▶ What you need to do
Extract each line of the data and write it out again exactly.

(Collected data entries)
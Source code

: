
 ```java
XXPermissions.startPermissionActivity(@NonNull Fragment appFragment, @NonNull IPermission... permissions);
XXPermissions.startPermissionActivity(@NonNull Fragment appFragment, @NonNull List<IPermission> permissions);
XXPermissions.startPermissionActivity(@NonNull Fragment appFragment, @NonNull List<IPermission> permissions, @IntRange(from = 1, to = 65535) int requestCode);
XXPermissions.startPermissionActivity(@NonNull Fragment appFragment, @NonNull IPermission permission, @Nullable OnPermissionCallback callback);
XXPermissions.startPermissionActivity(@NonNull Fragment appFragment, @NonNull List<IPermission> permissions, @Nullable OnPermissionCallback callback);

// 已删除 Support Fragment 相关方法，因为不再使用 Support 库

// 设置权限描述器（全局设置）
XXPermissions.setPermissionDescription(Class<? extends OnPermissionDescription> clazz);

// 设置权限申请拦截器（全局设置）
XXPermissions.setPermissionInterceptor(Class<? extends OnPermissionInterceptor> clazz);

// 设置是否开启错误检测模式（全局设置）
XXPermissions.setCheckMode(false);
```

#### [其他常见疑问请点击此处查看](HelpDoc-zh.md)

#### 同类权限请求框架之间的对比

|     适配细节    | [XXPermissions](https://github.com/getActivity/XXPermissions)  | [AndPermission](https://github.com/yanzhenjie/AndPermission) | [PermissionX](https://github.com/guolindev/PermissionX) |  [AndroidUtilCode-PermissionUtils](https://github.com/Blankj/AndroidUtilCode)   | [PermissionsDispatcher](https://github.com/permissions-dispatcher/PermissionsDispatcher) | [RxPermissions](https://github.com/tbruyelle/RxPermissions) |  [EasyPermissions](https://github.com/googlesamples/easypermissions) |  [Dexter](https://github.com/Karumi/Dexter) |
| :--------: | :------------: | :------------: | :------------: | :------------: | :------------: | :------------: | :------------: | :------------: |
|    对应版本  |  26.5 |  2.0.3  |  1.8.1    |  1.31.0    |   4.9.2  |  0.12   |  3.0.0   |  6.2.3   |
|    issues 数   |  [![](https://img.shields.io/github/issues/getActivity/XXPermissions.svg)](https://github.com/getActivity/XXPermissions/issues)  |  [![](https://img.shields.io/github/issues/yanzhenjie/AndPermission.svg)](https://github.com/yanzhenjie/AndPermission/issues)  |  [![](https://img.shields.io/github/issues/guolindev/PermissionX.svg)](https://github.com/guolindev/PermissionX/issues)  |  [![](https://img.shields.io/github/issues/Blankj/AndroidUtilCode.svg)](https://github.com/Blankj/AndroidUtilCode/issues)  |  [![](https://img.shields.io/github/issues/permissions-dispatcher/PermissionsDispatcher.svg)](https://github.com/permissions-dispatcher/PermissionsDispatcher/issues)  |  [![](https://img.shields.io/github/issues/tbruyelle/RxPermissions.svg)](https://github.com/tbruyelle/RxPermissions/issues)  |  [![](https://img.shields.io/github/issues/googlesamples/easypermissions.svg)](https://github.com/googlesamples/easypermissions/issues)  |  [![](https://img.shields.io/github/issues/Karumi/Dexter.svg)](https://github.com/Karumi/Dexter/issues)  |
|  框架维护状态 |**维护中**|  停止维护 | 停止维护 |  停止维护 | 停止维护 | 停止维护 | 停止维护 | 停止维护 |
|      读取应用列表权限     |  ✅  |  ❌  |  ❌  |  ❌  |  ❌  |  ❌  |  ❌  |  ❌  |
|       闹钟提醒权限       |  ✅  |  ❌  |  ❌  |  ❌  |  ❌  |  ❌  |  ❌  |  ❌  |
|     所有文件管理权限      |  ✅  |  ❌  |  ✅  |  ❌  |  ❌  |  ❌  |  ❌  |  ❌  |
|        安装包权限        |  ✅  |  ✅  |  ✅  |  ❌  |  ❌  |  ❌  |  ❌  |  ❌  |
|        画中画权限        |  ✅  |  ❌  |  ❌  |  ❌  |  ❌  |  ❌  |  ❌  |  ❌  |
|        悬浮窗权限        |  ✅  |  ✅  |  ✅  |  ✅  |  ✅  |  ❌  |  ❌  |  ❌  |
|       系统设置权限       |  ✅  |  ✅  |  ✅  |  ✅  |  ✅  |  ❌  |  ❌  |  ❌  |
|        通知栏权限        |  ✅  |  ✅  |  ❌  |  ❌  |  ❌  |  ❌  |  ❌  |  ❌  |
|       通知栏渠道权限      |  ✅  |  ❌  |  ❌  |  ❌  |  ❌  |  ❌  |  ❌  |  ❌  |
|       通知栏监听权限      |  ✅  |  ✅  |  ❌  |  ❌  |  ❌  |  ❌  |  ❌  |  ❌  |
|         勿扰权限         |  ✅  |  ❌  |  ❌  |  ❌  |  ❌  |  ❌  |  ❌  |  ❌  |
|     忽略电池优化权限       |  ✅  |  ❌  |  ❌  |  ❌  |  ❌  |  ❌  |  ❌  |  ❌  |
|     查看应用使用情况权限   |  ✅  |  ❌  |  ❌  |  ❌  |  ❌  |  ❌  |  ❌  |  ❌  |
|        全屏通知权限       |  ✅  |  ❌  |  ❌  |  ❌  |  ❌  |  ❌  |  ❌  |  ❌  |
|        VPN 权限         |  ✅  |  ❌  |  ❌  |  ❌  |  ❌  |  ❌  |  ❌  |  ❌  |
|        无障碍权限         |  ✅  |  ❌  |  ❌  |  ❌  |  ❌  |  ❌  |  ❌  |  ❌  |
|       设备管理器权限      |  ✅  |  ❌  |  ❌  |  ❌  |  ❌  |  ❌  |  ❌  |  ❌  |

▶ Result of this exercise
Source code

:
 ```java
XXPermissions.startPermissionActivity(@NonNull Fragment appFragment, @NonNull IPermission... permissions);
XXPermissions.startPermissionActivity(@NonNull Fragment appFragment, @NonNull List<IPermission> permissions);
XXPermissions.startPermissionActivity(@NonNull Fragment appFragment, @NonNull List<IPermission> permissions, @IntRange(from = 1, to = 65535) int requestCode);
XXPermissions.startPermissionActivity(@NonNull Fragment appFragment, @NonNull IPermission permission, @Nullable OnPermissionCallback callback);
XXPermissions.startPermissionActivity(@NonNull Fragment appFragment, @NonNull List<IPermission> permissions, @Nullable OnPermissionCallback callback);

// 已删除 Support Fragment 相关方法，因为不再使用 Support 库

// 设置权限描述器（全局设置）
XXPermissions.setPermissionDescription(Class<? extends OnPermissionDescription> clazz);

// 设置权限申请拦截器（全局设置）
XXPermissions.setPermissionInterceptor(Class<? extends OnPermissionInterceptor> clazz);

// 设置是否开启错误检测模式（全局设置）
XXPermissions.setCheckMode(false);
```

#### [其他常见疑问请点击此处查看](HelpDoc-zh.md)

#### 同类权限请求框架之间的对比

|     适配细节    | [XXPermissions](https://github.com/getActivity/XXPermissions)  | [AndPermission](https://github.com/yanzhenjie/AndPermission) | [PermissionX](https://github.com/guolindev/PermissionX) |  [AndroidUtilCode-PermissionUtils](https://github.com/Blankj/AndroidUtilCode)   | [PermissionsDispatcher](https://github.com/permissions-dispatcher/PermissionsDispatcher) | [RxPermissions](https://github.com/tbruyelle/RxPermissions) |  [EasyPermissions](https://github.com/googlesamples/easypermissions) |  [Dexter](https://github.com/Karumi/Dexter) |
| :--------: | :------------: | :------------: | :------------: | :------------: | :------------: | :------------: | :------------: | :------------: |
|    对应版本  |  26.5 |  2.0.3  |  1.8.1    |  1.31.0    |   4.9.2  |  0.12   |  3.0.0   |  6.2.3   |
|    issues 数   |  [![](https://img.shields.io/github/issues/getActivity/XXPermissions.svg)](https://github.com/getActivity/XXPermissions/issues)  |  [![](https://img.shields.io/github/issues/yanzhenjie/AndPermission.svg)](https://github.com/yanzhenjie/AndPermission/issues)  |  [![](https://img.shields.io/github/issues/guolindev/PermissionX.svg)](https://github.com/guolindev/PermissionX/issues)  |  [![](https://img.shields.io/github/issues/Blankj/AndroidUtilCode.svg)](https://github.com/Blankj/AndroidUtilCode/issues)  |  [![](https://img.shields.io/github/issues/permissions-dispatcher/PermissionsDispatcher.svg)](https://github.com/permissions-dispatcher/PermissionsDispatcher/issues)  |  [![](https://img.shields.io/github/issues/tbruyelle/RxPermissions.svg)](https://github.com/tbruyelle/RxPermissions/issues)  |  [![](https://img.shields.io/github/issues/googlesamples/easypermissions.svg)](https://github.com/googlesamples/easypermissions/issues)  |  [![](https://img.shields.io/github/issues/Karumi/Dexter.svg)](https://github.com/Karumi/Dexter/issues)  |
|  框架维护状态 |**维护中**|  停止维护 | 停止维护 |  停止维护 | 停止维护 | 停止维护 | 停止维护 | 停止维护 |
|      读取应用列表权限     |  ✅  |  ❌  |  ❌  |  ❌  |  ❌  |  ❌  |  ❌  |  ❌  |
|       闹钟提醒权限       |  ✅  |  ❌  |  ❌  |  ❌  |  ❌  |  ❌  |  ❌  |  ❌  |
|     所有文件管理权限      |  ✅  |  ❌  |  ✅  |  ❌  |  ❌  |  ❌  |  ❌  |  ❌  |
|        安装包权限        |  ✅  |  ✅  |  ✅  |  ❌  |  ❌  |  ❌  |  ❌  |  ❌  |
|        画中画权限        |  ✅  |  ❌  |  ❌  |  ❌  |  ❌  |  ❌  |  ❌  |  ❌  |
|        悬浮窗权限        |  ✅  |  ✅  |  ✅  |  ✅  |  ✅  |  ❌  |  ❌  |  ❌  |
|       系统设置权限       |  ✅  |  ✅  |  ✅  |  ✅  |  ✅  |  ❌  |  ❌  |  ❌  |
|        通知栏权限        |  ✅  |  ✅  |  ❌  |  ❌  |  ❌  |  ❌  |  ❌  |  ❌  |
|       通知栏渠道权限      |  ✅  |  ❌  |  ❌  |  ❌  |  ❌  |  ❌  |  ❌  |  ❌  |
|       通知栏监听权限      |  ✅  |  ✅  |  ❌  |  ❌  |  ❌  |  ❌  |  ❌  |  ❌  |
|         勿扰权限         |  ✅  |  ❌  |  ❌  |  ❌  |  ❌  |  ❌  |  ❌  |  ❌  |
|     忽略电池优化权限       |  ✅  |  ❌  |  ❌  |  ❌  |  ❌  |  ❌  |  ❌  |  ❌  |
|     查看应用使用情况权限   |  ✅  |  ❌  |  ❌  |  ❌  |  ❌  |  ❌  |  ❌  |  ❌  |
|        全屏通知权限       |  ✅  |  ❌  |  ❌  |  ❌  |  ❌  |  ❌  |  ❌  |  ❌  |
|        VPN 权限         |  ✅  |  ❌  |  ❌  |  ❌  |  ❌  |  ❌  |  ❌  |  ❌  |
|        无障碍权限         |  ✅  |  ❌  |  ❌  |  ❌  |  ❌  |  ❌  |  ❌  |  ❌  |
|       设备管理器权限      |  ✅  |  ❌  |  ❌  |  ❌  |  ❌  |  ❌  |  ❌  |  ❌  |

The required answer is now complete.